Diary Entry 2
Maybe I’ll start keeping a journal. What a novel idea! Why not. My memory is bad. Whole decades slip past and leave almost no residue. I couldn’t tell you, with any confidence, what I was doing in 2016 as opposed to 2018. It’s all one long fog. Maybe it’s cause 2017 was the year my mom died and I didn’t much want to remember a life without her. Maybe that’s intentional. I don’t especially like remembering things. I like forgetting. If David Hume is right that the self is just a bundle of impressions loosely strung together, mine feels like a bundle with no narrative thread. I start psychoanalysis next week. Maybe that will help me make sense of things. The past doesn’t so much persist as flicker and go out. I’m the opposite of someone like Marilu Henner, cataloging every day of her life. I can’t even reliably recall what I had for breakfast yesterday.

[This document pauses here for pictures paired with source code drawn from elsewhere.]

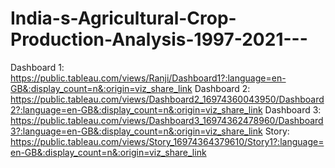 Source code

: # India-s-Agricultural-Crop-Production-Analysis-1997-2021---
 Dashboard 1:
  https://public.tableau.com/views/Ranji/Dashboard1?:language=en-GB&:display_count=n&:origin=viz_share_link
Dashboard 2: 
 https://public.tableau.com/views/Dashboard2_16974360043950/Dashboard2?:language=en-GB&:display_count=n&:origin=viz_share_link
Dashboard 3:
https://public.tableau.com/views/Dashboard3_16974362478960/Dashboard3?:language=en-GB&:display_count=n&:origin=viz_share_link
Story:
https://public.tableau.com/views/Story_16974364379610/Story1?:language=en-GB&:display_count=n&:origin=viz_share_link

Today I’ve been invited to review a play, Hillsdale. I’ve seen it before, so I’m not going in blind. I also re-read the script. At this point it reads to me as a period piece, which is strange given how recent it is. I first saw it at BCTR, though I think the original staging was at Sovereign House. The play deals with masculinity, stasis, that stunted feeling that your best days were your college years and everything since has been a kind of extended coda. The characters feel like products of that post-pandemic lag into adulthood, as if time stopped and then restarted incorrectly. Similarly to how I, a millennial, felt graduating in ‘08 right as the financial markets crashed. I remember MAGA flags draped across the set when I saw Hilldsdale last. I don’t know if that will still be the case tonight. Truthfully I don’t know what I’m going to say, but say something I will.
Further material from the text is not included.